Obserwujemy ciągłe zapotrzebowanie na autentyczny, bliski człowiekowi i naturze design. Myślę, że jest to związane z przesyceniem ogólnodostępnymi dobrami, gdzie każde jest identyczne, powtarzalne i wygląda niczym sklonowane. Ludzie zaczynają doceniać walory ręcznie robionych rzeczy, ich nieperfekcyjność jest luksusem spowodowanym ręką człowieka. Zaczynają rezygnować z masowej ilości, która ostatnimi laty przytłacza i decydują się na produkty z duszą.
Jak wygląda dystrybucja Waszych produktów?
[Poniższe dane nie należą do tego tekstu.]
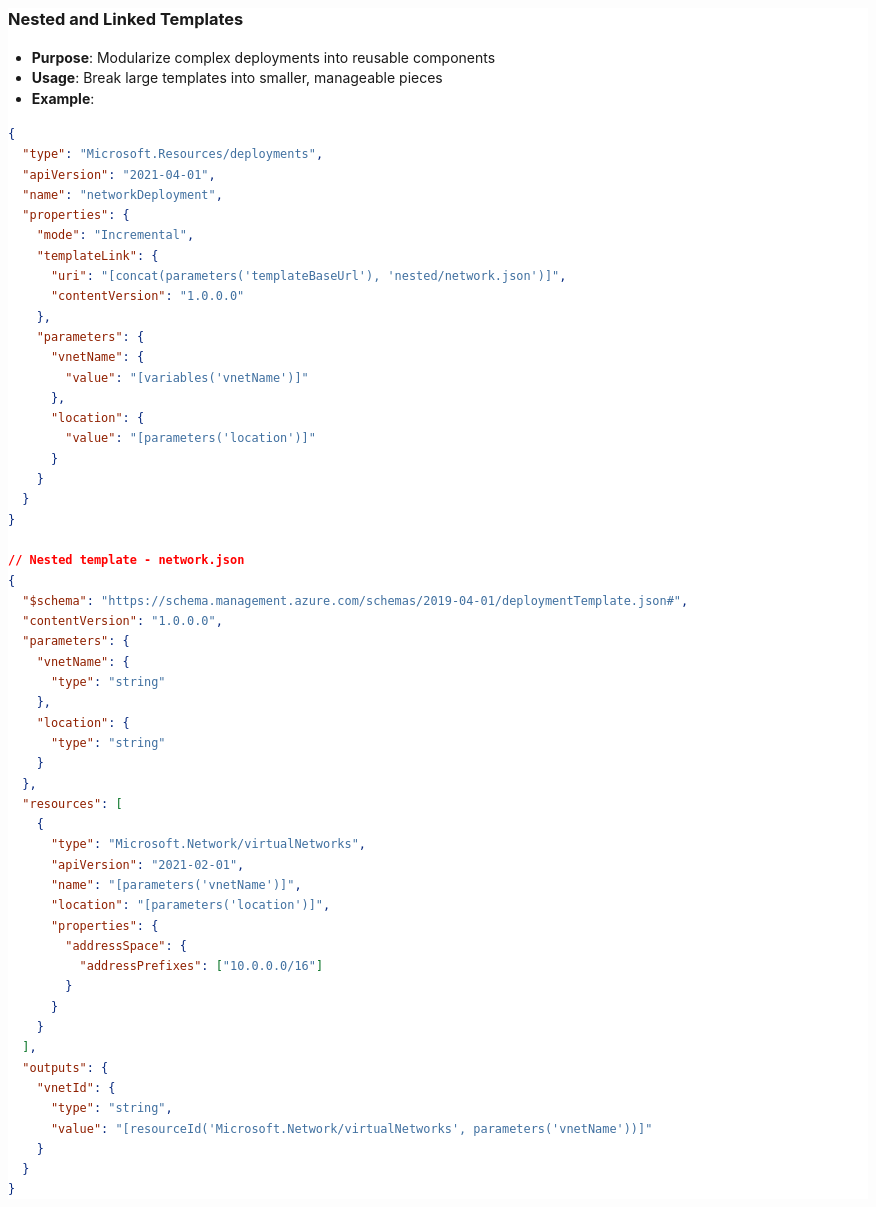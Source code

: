 ### Nested and Linked Templates
- **Purpose**: Modularize complex deployments into reusable components
- **Usage**: Break large templates into smaller, manageable pieces
- **Example**:
```json
{
  "type": "Microsoft.Resources/deployments",
  "apiVersion": "2021-04-01",
  "name": "networkDeployment",
  "properties": {
    "mode": "Incremental",
    "templateLink": {
      "uri": "[concat(parameters('templateBaseUrl'), 'nested/network.json')]",
      "contentVersion": "1.0.0.0"
    },
    "parameters": {
      "vnetName": {
        "value": "[variables('vnetName')]"
      },
      "location": {
        "value": "[parameters('location')]"
      }
    }
  }
}

// Nested template - network.json
{
  "$schema": "https://schema.management.azure.com/schemas/2019-04-01/deploymentTemplate.json#",
  "contentVersion": "1.0.0.0",
  "parameters": {
    "vnetName": {
      "type": "string"
    },
    "location": {
      "type": "string"
    }
  },
  "resources": [
    {
      "type": "Microsoft.Network/virtualNetworks",
      "apiVersion": "2021-02-01",
      "name": "[parameters('vnetName')]",
      "location": "[parameters('location')]",
      "properties": {
        "addressSpace": {
          "addressPrefixes": ["10.0.0.0/16"]
        }
      }
    }
  ],
  "outputs": {
    "vnetId": {
      "type": "string",
      "value": "[resourceId('Microsoft.Network/virtualNetworks', parameters('vnetName'))]"
    }
  }
}
```
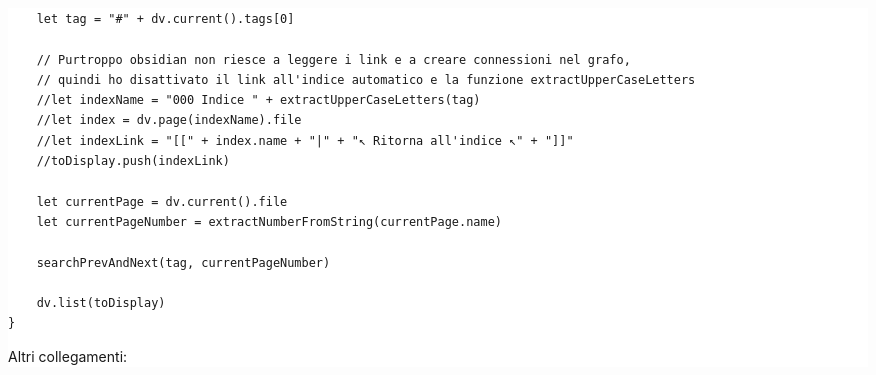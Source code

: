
 ```dataviewjs
	let tag = "#" + dv.current().tags[0]

	// Purtroppo obsidian non riesce a leggere i link e a creare connessioni nel grafo,
	// quindi ho disattivato il link all'indice automatico e la funzione extractUpperCaseLetters
	//let indexName = "000 Indice " + extractUpperCaseLetters(tag)
	//let index = dv.page(indexName).file
	//let indexLink = "[[" + index.name + "|" + "↖ Ritorna all'indice ↖" + "]]"
	//toDisplay.push(indexLink)
	
	let currentPage = dv.current().file
	let currentPageNumber = extractNumberFromString(currentPage.name)
	
	searchPrevAndNext(tag, currentPageNumber)
	
	dv.list(toDisplay)
}
```

Altri collegamenti: 
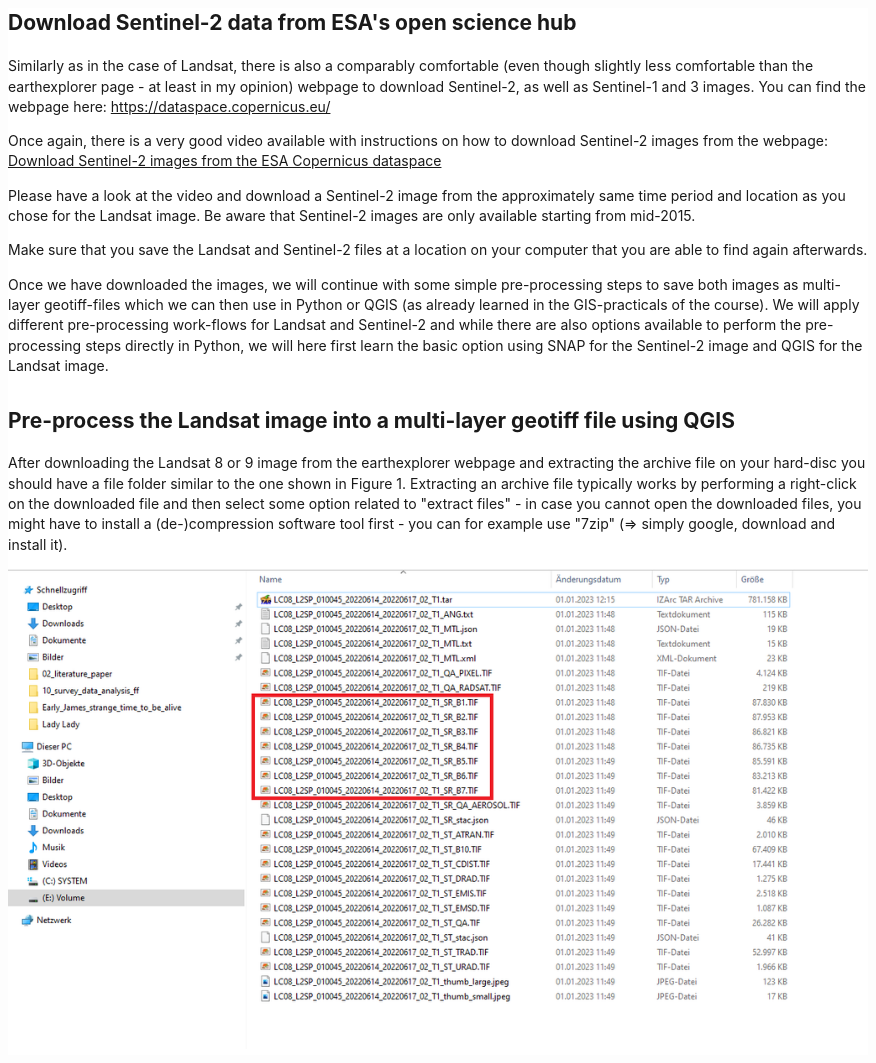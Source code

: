 


## Download Sentinel-2 data from ESA's open science hub

Similarly as in the case of Landsat, there is also a comparably comfortable (even though slightly less comfortable than the earthexplorer page - at least in my opinion) webpage to download Sentinel-2, as well as Sentinel-1 and 3 images. You can find the webpage here: https://dataspace.copernicus.eu/

Once again, there is a very good video available with instructions on how to download Sentinel-2 images from the webpage:
[Download Sentinel-2 images from the ESA Copernicus dataspace](https://www.youtube.com/watch?v=g_kr3vNJiTE) 

Please have a look at the video and download a Sentinel-2 image from the approximately same time period and location as you chose for the Landsat image. Be aware that Sentinel-2 images are only available starting from mid-2015. 

Make sure that you save the Landsat and Sentinel-2 files at a location on your computer that you are able to find again afterwards.

Once we have downloaded the images, we will continue with some simple pre-processing steps to save both images as multi-layer geotiff-files which we can then use in Python or QGIS (as already learned in the GIS-practicals of the course). We will apply different pre-processing work-flows for Landsat and Sentinel-2 and while there are also options available to perform the pre-processing steps directly in Python, we will here first learn the basic option using SNAP for the Sentinel-2 image and QGIS for the Landsat image.

## Pre-process the Landsat image into a multi-layer geotiff file using QGIS

After downloading the Landsat 8 or 9 image from the earthexplorer webpage and extracting the archive file on your hard-disc you should have a file folder similar to the one shown in Figure 1. Extracting an archive file typically works by performing a right-click on the downloaded file and then select some option related to "extract files" - in case you cannot open the downloaded files, you might have to install a (de-)compression software tool first - you can for example use "7zip" (=> simply google, download and install it). 

![Figure 1: Files of a Landsat-image after extraction](Figure_01.png)
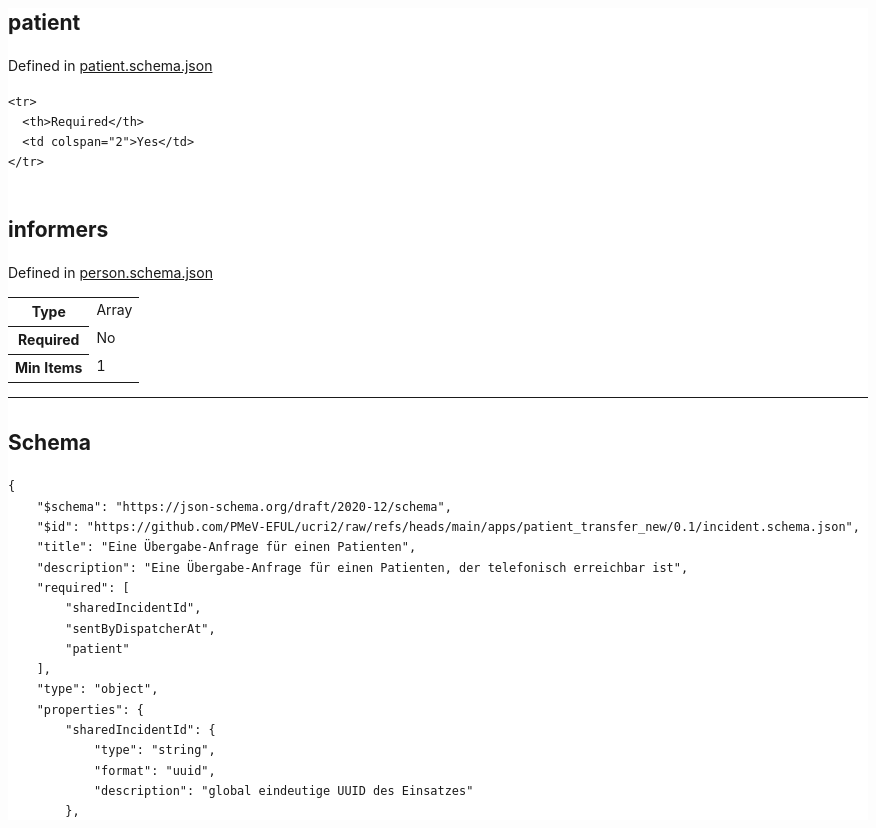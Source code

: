 


## patient

  <p>Defined in <a href="https://github.com/PMeV-EFUL/ucri2/raw/refs/heads/main/apps/building_blocks/0.1/patient.schema.json">patient.schema.json</a></p>

<table class="jssd-property-table">
  <tbody>
    
    <tr>
      <th>Required</th>
      <td colspan="2">Yes</td>
    </tr>
    
  </tbody>
</table>




## informers

  <p>Defined in <a href="https://github.com/PMeV-EFUL/ucri2/raw/refs/heads/main/apps/building_blocks/0.1/person.schema.json">person.schema.json</a></p>

<table class="jssd-property-table">
  <tbody>
    <tr><th>Type</th><td colspan="2">Array</td></tr>
    <tr>
      <th>Required</th>
      <td colspan="2">No</td>
    </tr>
    <tr>
      <th>Min Items</th>
      <td colspan="2">1</td>
    </tr>
  </tbody>
</table>









<hr />

## Schema
```
{
    "$schema": "https://json-schema.org/draft/2020-12/schema",
    "$id": "https://github.com/PMeV-EFUL/ucri2/raw/refs/heads/main/apps/patient_transfer_new/0.1/incident.schema.json",
    "title": "Eine Übergabe-Anfrage für einen Patienten",
    "description": "Eine Übergabe-Anfrage für einen Patienten, der telefonisch erreichbar ist",
    "required": [
        "sharedIncidentId",
        "sentByDispatcherAt",
        "patient"
    ],
    "type": "object",
    "properties": {
        "sharedIncidentId": {
            "type": "string",
            "format": "uuid",
            "description": "global eindeutige UUID des Einsatzes"
        },
```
Jak sprzedajecie te niecodzienne produkty?
Pracujemy nad ukończeniem strony internetowej, która będzie głównym miejscem naszej sprzedaży wysyłkowej. Obecnie też sprzedajemy przez media społecznościowe. To właśnie na Instagramie sprawdzaliśmy zainteresowanie naszymi produktami i tu mieszczą się niemal wszyscy nasi klienci. Zaczęliśmy od torebek, biżuterii i huśtawek, a teraz wchodzimy z tym, co nam w duszy gra, czyli z meblami i wyposażeniem wnętrz. Współpracujemy również z architektami i planujemy stworzyć pierwszy katalog produktów we współpracy z blogerami.
Jak docieracie do klientów i które metody promocji są najbardziej efektywne?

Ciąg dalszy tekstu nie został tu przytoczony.